Azerbaijani public figure, journalist, medical doctor, teacher and politician

Hasan bey Mashadi Huseyn bey oghlu Aghayev (حسن بگ مشهدی حسین بگ اوغلی آقاییف, Həsən bəy Məşədi Hüseyn bəy oğlu Ağayev; 1875 – 1920), known also as Hasan bey Aghayev and Hasan bey Aghazade was an Azerbaijani public figure, journalist, medical doctor, teacher and politician. He served as the Deputy Speaker of National Assembly of Azerbaijan Democratic Republic (ADR).

==Early life==
Aghayev was born in 1875 in Yelisavetpol (Ganja), Elizavetpol uezd, Elizavetpol Governorate of Russian Empire. Aghayev, whose education was financed by Azerbaijani businessman Haji Zeynalabdin Taghiyev, graduated from the Medical Department of Moscow State University in 1901. After graduation, he worked as a public doctor and was a part-time journalist, writing for several Azerbaijani newspapers such as "Irshad", "Taraggi" and "Heqiqat", the editor of which was composer Uzeyir Hajibeyov. The main focus of his articles in newspapers was on elimination of social causes to diseases and illnesses. He was also active in social and cultural life of Baku.
During the second teachers' congress in 1907, he was elected Chairman of Nijat Enlightenment Society. In 1911-1912, he published "Cənubi Qafqaz" newspaper in Elisabethpol. He also chaired the Muslim educational committee in the same city in 1911. In 1914, in cooperation with Khudadat Rafibeyli and Musa bey Rafiyev, he founded Medical Society of Elisabethpol.

==Political activity==
In March 1917, Aghayev co-founded and was elected member of Central Committee of Turkic Federalists and in June of the same year, member of the Central Committee of Musavat Party. In December 1917, he was elected a deputy to Transcaucasian Sejm.
Hasan bey Aghayev was deputy chairman of the Azerbaijani National Council, chaired by Mammad Emin Rasulzade and one of co-signers of the Declaration of Independence of Azerbaijan Democratic Republic (ADR) on May 28, 1918 in Tiflis, Georgia. From September to December 1918, Aghayev was the Chief Medical Doctor of Azerbaijan State Railway.
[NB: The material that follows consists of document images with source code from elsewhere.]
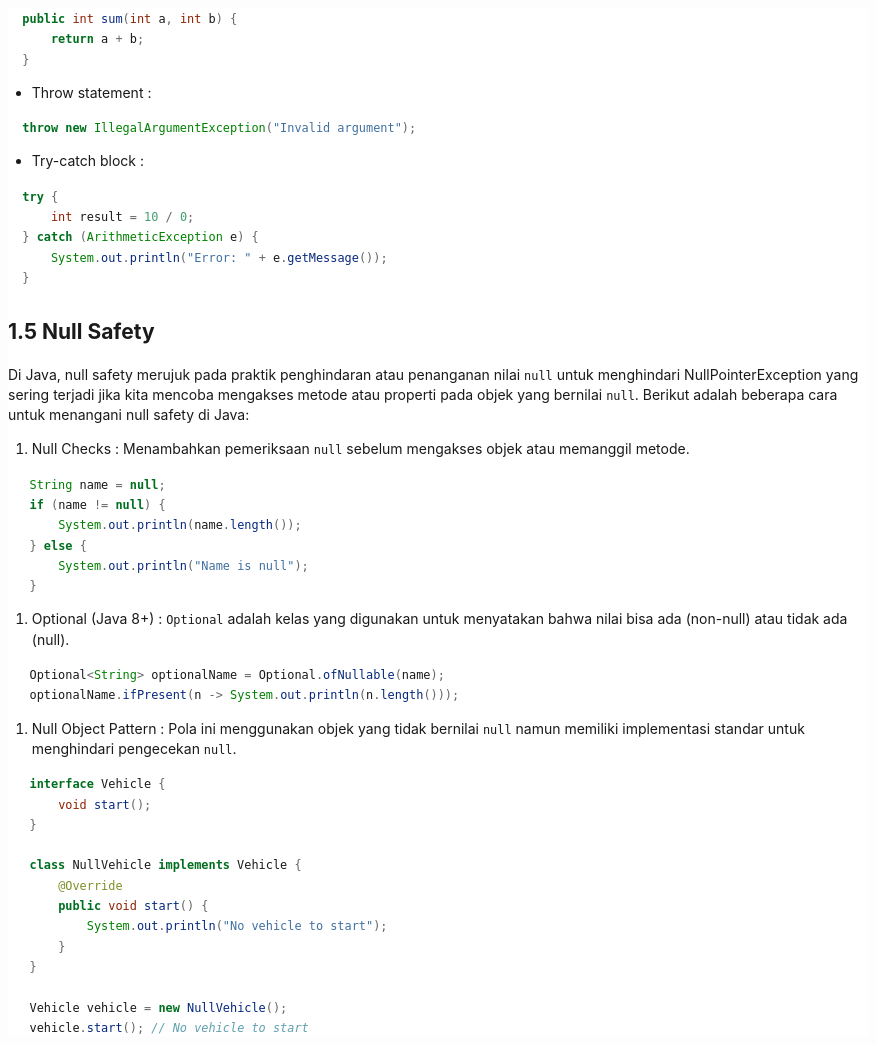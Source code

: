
 ```java
  public int sum(int a, int b) {
      return a + b;
  }
```

* Throw statement :

```java
  throw new IllegalArgumentException("Invalid argument");
```

* Try-catch block :

```java
  try {
      int result = 10 / 0;
  } catch (ArithmeticException e) {
      System.out.println("Error: " + e.getMessage());
  }
```

## 1.5 Null Safety

Di Java, null safety merujuk pada praktik penghindaran atau penanganan nilai `null` untuk menghindari NullPointerException yang sering terjadi jika kita mencoba mengakses metode atau properti pada objek yang bernilai `null`. Berikut adalah beberapa cara untuk menangani null safety di Java:

1. Null Checks :
   Menambahkan pemeriksaan `null` sebelum mengakses objek atau memanggil metode.

```java
   String name = null;
   if (name != null) {
       System.out.println(name.length());
   } else {
       System.out.println("Name is null");
   }
```

1. Optional (Java 8+) :
   `Optional` adalah kelas yang digunakan untuk menyatakan bahwa nilai bisa ada (non-null) atau tidak ada (null).

```java
   Optional<String> optionalName = Optional.ofNullable(name);
   optionalName.ifPresent(n -> System.out.println(n.length()));
```

1. Null Object Pattern :
   Pola ini menggunakan objek yang tidak bernilai `null` namun memiliki implementasi standar untuk menghindari pengecekan `null`.

```java
   interface Vehicle {
       void start();
   }

   class NullVehicle implements Vehicle {
       @Override
       public void start() {
           System.out.println("No vehicle to start");
       }
   }

   Vehicle vehicle = new NullVehicle();
   vehicle.start(); // No vehicle to start
```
On December 7, 1918 Aghayev and Mammad Yusif Jafarov were elected Deputy Speakers of the National Assembly of Azerbaijan and because the speaker of the assembly, Alimardan Topchubashev was part of the Azerbaijani diplomatic mission attending Paris Peace Conference, 1919, Aghayev was acting chairman of the parliament until February 2, 1920. After occupation of Azerbaijan by the 11th Red Army in April 1920, Aghayev moved to Tiflis. On July 19, 1920 he was assassinated by Armenian terrorists Aram Yerganian and Misak Grigoryan.